Dougherty Valley sports cancelled until further notice

Dougherty Valley sports cancelled until further notice

Alina Mohammadian, Staff Writter

As the second wave of COVID-19 hits, Dougherty Valley sports are cancelled to accommodate serious state safety protocols to keep athletes safe.

Winter has begun and so has the second spike in coronavirus cases and deaths, forcing many to adhere to stricter safety guidelines during the holidays. Dougherty Valley sports are no exception and have been called off until January 1, 2021 at the earliest, depending on the number of cases.

As of December 1, 2020 all fall sports have been cancelled until further notice, but that hasn’t stopped athletes’ and coaches’ hope for a season. They’ve managed to adapt and overcome the challenges presented so far, and are willing to train individually until the numbers come down and extreme safety measures are lifted. 

During the small window of time that teams were allowed to practice together, coaches instituted procedures to make sure everyone practised safely. 

“The goal is to adhere to all these measures so that we can mitigate any exposures to each other in the hopes that we continue with the ability to have sports,” Dougherty Valley football Coach Roberto Clemente said.

When they push it back even more each time [it’s difficult] staying optimistic and motivated to keep trying without the guarantee that there will actually be a season.

Although Clemente coaches an outside sport where it’s inherently safer, he takes protocol very seriously. When arriving at the stadium, all athletes and coaches are required to wear masks and use the hand sanitiser provided and then head to the bleachers for roll call where everyone sits in their assigned seat.
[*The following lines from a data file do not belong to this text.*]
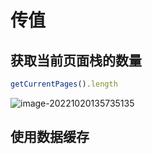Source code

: # 传值
## 获取当前页面栈的数量

```js
getCurrentPages().length
```

![image-20221020135735135](C:\Users\Admin\AppData\Roaming\Typora\typora-user-images\image-20221020135735135.png)

## 使用数据缓存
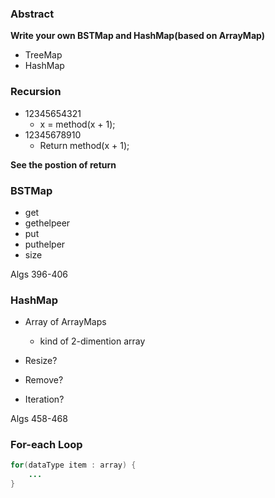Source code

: ### Abstract

**Write your own BSTMap and HashMap(based on ArrayMap)**

* TreeMap
* HashMap



### Recursion

* 12345654321
  * x = method(x + 1);
* 12345678910
  * Return method(x + 1);

**See the postion of return**

### BSTMap

* get
* gethelpeer
* put
* puthelper
* size

Algs 396-406



### HashMap

* Array of ArrayMaps
  * kind of 2-dimention array

* Resize?
* Remove?
* Iteration?

Algs 458-468



### For-each Loop

```java
for(dataType item : array) {
    ...
}
```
The 64 players are then split into cohorts so that every 14 players are working with one assistant coach in one area of the field that’s been sectioned off with caution tape. The players are not allowed to interact with other cohorts whatsoever or share any equipment with any other player. 

“We had to wear our masks when we weren’t running or doing anything. We were practising mainly fitness, body weight, and footwork,” junior middle linebacker Nikhil Nambiar explained

Dougherty Valley basketball Coach Michael Hansen shared a similar procedure. 

“Players couldn’t share a basketball, we had masks on, nobody played live. Everything was non-contact and we tried to space kids out as much as possible.”

Hansen and his players are determined to be ready for their season, as all winter sports have been pushed back to spring. Though they aren’t able to practice together right now, Dougherty’s men’s basketball has been hard at work getting into shape. 

“We’ve created this culture in Dougherty Valley men’s basketball and it’s a culture that works. You don’t really need to hover over them. And since the best players are the hardest workers, everyone else falls in line,” Hansen elaborated. 

Seniors and returners such as Jacoby Lacey, Ryan Beasley and Aiden Sevilla have taken it upon themselves to get ready and motivate their other teammates to get back in shape with a “stay ready so you don’t have to get ready” mentality. 

During a normal year, the team would be lifting weights and working out in the mornings. This year they’ve had to adapt and call over Zoom to check in with each other and their individual progress. 

Though athletes have adapted to these strange new times, it’s been difficult for them to keep up morale while not interacting with their teammates and playing as usual.

Nambiar said, “The hardest part for me has probably been staying optimistic and having hope because I’ve been working a lot, probably 10-20 hours a week getting better for the season. From all of July to December I kept saying ‘it’s okay, we’re almost there, it’s always going to pay off.’ And then when they push it back even more each time [it’s difficult] staying optimistic and motivated to keep trying without the guarantee that there will actually be a season.”  

Clemente says he even sees a direct correlation between the players’ grades and the time they spend on the field, with grades starting to slip now that they’ve stopped practices. 

“The greatest challenge is the unknown. We don’t know what next week is going to look like. We don’t even know if we’re going to have a season. We adapt really well, but it’s tough,” Clemente explained. 

Hansen is also struggling with the distance and the abnormalities,  missing interacting with his players greatly. However, he knows that the coronavirus is still a very real and dangerous threat to him, his family and his players.  

“At the end of the day, it’s just a sport. It’s really not life or death or worth getting people sick. If you keep that perspective that people are dying and people are sick and also keep in perspective that it’s only a game, it’s only a sport. Yeah it’s a huge part of our life, but if we act right now, we’ll get to enjoy it again someday soon,” he said.